2015年2月3日火曜日

"Kyoko's House(鏡子の家)" ———三島由紀夫、幻の伝記映画 "Mishima: A Life In Four Chapters"(1985)

「哀れな奴らだよ。自分たちが生きてないってことにも気づいていないんだから……」

“Kyoko's House(鏡子の家)”で、売れない俳優を演じた沢田研二のセリフ。
肉体的コンプレックスと、老いへの恐怖、美への執心……。三島が繰り返し呈示するこれらの題材は非常に形而上的で、私たちの想像する「美」とは遠い場所にある。三島の美とは強いられたものだった。その不気味なまでに均衡性の保たれた美は、見る者を蠱惑し、同時に絶望へと突き落とす。彼の考える男性の美とは終末論的時間……つまり死をもって完了するためだ。


映画全体を覆う異様な配色の美術セットが、一層、美しい青年の虚無をえぐり出しているようだった。

……さて。やっと観ましたよ、"Mishima: A Life In Four Chapters"。
前々から存在こそ知っていましたが、評判があまり聞こえず(日本未公開だから当たり前と言ったら当たり前なのですが)今回動画サイトではじめて観ました。
私ははじめ伝記 映画と聞いて、真っ先にかのヴィスコンティの『ルートヴィヒ』のような、三島由紀夫そのものをありのまま豪華絢爛に描き切った映画を想像したのですが……いやはや、さすがアメリカの監督って感じですね。良い意味で裏切られた気がします。逆に振り切っていて、かなり好きな雰囲気でした。このチープ感漂うセットとか、胡散臭い色遣いとか、ほんといいですね。ある意味、三島の文学を一番理解しているのは海外の読者なのでは?と思ったり。
特に、劇中劇がいい。劇中劇で描かれているのは『金閣寺』『鏡子の家』『奔馬』———本当はここに『天人五衰』も入るはずだったそうな。ちょっと観たかったなあ。作品と三島自身が交互に出ることによって、現実と虚構が交錯していく感じがなんとも面白い。

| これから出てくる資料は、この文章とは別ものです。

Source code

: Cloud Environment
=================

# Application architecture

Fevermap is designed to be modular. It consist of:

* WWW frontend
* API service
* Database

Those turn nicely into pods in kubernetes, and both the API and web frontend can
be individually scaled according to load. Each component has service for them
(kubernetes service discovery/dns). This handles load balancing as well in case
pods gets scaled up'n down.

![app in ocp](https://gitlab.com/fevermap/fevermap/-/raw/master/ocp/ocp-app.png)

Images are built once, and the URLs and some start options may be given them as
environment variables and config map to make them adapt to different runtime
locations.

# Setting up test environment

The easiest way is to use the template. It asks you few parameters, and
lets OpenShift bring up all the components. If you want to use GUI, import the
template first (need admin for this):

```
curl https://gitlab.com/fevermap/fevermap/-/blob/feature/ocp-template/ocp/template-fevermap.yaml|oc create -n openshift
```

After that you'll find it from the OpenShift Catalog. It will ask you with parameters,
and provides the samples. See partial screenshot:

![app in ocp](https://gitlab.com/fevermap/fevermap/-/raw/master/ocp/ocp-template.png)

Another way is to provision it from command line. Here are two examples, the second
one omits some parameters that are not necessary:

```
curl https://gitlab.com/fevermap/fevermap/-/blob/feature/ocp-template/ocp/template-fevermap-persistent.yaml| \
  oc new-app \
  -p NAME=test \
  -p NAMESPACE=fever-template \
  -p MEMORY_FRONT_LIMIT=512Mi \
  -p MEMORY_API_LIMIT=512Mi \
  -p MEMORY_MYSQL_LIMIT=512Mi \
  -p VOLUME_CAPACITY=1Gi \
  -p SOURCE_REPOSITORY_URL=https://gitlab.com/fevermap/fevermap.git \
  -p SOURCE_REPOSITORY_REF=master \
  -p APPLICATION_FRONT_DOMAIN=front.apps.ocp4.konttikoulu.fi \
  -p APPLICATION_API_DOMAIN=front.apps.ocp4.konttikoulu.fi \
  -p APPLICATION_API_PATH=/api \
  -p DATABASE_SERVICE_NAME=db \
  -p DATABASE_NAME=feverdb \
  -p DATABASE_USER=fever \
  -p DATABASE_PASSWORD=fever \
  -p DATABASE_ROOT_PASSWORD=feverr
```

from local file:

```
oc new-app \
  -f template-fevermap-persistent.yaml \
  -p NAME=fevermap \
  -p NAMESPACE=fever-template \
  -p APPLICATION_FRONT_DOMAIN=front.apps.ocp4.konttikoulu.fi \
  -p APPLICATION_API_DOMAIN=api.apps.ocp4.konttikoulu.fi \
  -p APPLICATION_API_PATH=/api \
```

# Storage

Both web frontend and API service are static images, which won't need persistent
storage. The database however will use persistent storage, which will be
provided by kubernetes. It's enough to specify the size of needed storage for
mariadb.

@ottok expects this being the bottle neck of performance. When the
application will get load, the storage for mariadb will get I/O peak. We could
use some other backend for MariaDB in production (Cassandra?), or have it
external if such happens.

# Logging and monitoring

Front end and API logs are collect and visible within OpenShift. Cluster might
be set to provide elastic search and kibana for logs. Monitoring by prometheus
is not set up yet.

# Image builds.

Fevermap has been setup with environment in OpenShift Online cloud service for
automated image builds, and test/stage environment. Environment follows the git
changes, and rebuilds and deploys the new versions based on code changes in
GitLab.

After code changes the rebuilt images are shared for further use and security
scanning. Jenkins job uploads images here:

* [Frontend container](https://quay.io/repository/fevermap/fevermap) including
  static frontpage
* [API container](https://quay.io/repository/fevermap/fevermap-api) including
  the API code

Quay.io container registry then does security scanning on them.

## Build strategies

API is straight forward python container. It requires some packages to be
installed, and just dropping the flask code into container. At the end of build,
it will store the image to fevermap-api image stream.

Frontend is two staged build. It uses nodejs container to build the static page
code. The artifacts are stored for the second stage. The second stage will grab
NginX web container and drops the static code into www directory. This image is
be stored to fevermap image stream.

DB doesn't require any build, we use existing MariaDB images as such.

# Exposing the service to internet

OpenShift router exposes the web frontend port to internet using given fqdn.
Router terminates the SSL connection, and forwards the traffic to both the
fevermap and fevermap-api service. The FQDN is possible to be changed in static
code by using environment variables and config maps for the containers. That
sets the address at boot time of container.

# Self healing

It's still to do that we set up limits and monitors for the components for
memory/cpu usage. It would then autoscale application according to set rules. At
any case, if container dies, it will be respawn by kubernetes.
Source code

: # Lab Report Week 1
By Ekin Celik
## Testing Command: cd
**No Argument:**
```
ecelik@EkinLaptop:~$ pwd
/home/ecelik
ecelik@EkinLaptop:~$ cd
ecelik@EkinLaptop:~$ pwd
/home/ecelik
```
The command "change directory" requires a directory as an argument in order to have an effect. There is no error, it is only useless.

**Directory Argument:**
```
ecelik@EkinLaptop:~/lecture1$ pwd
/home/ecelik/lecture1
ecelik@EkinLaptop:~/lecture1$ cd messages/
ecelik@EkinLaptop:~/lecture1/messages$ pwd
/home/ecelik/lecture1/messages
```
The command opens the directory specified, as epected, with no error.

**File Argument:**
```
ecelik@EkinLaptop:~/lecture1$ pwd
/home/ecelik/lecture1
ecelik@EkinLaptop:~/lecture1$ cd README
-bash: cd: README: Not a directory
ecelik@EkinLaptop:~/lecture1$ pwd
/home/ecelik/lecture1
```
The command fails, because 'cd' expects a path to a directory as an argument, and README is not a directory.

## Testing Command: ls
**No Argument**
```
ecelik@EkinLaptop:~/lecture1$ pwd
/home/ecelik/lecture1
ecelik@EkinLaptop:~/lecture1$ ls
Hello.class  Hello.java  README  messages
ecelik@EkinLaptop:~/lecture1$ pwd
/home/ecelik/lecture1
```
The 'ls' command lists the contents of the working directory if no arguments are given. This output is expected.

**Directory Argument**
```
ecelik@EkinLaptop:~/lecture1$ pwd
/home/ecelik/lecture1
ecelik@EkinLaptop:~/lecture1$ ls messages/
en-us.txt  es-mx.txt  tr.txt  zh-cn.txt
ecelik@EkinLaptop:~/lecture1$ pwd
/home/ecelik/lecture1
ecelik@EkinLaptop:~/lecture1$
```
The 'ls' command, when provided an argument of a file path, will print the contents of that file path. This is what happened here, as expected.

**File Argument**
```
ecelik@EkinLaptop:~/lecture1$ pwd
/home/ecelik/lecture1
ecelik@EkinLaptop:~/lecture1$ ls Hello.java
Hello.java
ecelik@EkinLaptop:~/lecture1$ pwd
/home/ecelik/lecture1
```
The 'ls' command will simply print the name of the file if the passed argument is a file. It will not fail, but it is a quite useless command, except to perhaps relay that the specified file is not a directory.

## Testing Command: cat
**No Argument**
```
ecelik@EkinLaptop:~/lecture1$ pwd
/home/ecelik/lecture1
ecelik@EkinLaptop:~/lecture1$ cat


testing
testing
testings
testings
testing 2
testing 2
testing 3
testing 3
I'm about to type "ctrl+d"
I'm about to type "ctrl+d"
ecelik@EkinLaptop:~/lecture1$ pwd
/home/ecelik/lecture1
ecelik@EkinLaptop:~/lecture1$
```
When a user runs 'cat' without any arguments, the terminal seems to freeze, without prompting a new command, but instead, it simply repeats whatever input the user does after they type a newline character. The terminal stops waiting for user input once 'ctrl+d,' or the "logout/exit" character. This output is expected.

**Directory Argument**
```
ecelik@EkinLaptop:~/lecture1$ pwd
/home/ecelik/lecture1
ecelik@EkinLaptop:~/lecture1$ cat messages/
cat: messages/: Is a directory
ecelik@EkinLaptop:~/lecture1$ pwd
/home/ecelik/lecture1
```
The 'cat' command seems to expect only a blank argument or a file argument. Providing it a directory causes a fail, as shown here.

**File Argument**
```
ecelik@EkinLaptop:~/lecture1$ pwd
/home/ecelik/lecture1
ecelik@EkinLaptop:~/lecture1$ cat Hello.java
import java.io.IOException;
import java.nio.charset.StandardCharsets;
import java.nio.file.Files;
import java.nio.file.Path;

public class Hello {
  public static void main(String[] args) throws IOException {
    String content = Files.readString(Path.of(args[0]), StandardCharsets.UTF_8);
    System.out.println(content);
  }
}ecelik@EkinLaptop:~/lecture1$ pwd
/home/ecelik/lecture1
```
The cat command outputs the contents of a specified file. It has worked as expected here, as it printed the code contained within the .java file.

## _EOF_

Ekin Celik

劇中劇で一番素晴らしいのは、やっぱり『鏡子の家』だろう。

沢田研二の演技はすごい。
すごすぎて、この名演が実質日本ではDVD 化すらされていないという現実に軽い憤りすら覚える…(なんでだ!)
特に、彼が扉から漏れる光を受け、恍惚とした表情で煙草に火をつけるショットが最高に素晴らしい。ここに画像を載せてもよかったんだけど、ぜひ本編で確認してほしいため、あえて控えさせていただいた。
彼は肉体に痛みを感じることではじめて自身の生を感受した。痛みの極限、すなわち死へと突き進む。芝居の血なんかじゃだめだと言い、女を「真の」刃物へと向かわせる……「本当の血じゃなきゃだめなんだ」沢田研二の 個性的で清澄に通る声が、ここではゾッとするような音色に聞こえる。言ってしまえば陳腐なSMで、痛ましく、セクシャリティな場面なのに、妙な気品さえ漂う場面だ。こんなラブホテルみたいな配色の画面にくっきりとした輪郭をもって凛然と横たわれるのは、さすが昭和スターの貫禄といえようか。あっぱれと言いたい。俳優・沢田研二の圧倒的な存在感に魅せられた一幕だった。私的には、このワンシークエンスのためにこの映画を作ったと言われても納得してしまう。買いかぶり過ぎかな?

YouTubeにもニコニコ動画にも、今のところ全編上がっているので是非ご鑑賞いただきたい(分割されていないぶんYouTubeのほうが見やすいかも)。ちなみにテレビ画面で見たいよ〜と言う方は、『三島由紀夫の一九七〇年』という単行本の付録DVDとしてこの映画が付いているらしい。版権元無認可のいわゆる海賊版ですが、気にならない方なら良いのではないでしょうか。海外版DVDもAmazonにありますが、 すべて中古のためちょっぴりお高いです。